What you are asked to do
Report every line from the material that contains the word "burst".
※
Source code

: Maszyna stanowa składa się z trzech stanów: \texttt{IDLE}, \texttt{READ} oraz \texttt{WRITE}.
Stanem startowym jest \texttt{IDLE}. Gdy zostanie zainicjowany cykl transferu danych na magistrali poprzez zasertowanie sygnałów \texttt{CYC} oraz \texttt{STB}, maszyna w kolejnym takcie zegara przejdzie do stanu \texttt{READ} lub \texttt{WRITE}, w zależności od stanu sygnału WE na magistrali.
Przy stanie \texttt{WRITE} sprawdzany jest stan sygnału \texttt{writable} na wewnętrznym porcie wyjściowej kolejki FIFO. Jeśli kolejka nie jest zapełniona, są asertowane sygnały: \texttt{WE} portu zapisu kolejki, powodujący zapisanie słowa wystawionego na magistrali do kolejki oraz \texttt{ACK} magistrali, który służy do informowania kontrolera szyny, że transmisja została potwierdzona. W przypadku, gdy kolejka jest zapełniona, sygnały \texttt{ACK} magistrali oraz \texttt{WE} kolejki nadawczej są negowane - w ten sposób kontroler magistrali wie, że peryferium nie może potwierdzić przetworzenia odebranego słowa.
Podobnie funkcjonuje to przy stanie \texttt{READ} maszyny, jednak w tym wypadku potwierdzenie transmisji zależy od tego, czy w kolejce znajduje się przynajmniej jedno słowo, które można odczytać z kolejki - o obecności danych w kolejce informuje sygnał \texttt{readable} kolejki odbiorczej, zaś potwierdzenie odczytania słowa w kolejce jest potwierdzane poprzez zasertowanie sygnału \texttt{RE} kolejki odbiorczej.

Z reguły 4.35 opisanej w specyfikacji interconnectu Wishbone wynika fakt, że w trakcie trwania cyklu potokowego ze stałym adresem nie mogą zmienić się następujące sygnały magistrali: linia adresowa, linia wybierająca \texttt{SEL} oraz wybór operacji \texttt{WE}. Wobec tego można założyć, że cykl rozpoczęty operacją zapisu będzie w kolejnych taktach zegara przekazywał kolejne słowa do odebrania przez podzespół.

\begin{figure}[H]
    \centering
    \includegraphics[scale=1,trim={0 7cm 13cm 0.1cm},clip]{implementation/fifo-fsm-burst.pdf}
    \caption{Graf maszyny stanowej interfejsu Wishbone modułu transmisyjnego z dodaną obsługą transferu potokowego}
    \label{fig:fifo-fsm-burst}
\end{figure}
※
Written solution
    \includegraphics[scale=1,trim={0 7cm 13cm 0.1cm},clip]{implementation/fifo-fsm-burst.pdf}
    \label{fig:fifo-fsm-burst}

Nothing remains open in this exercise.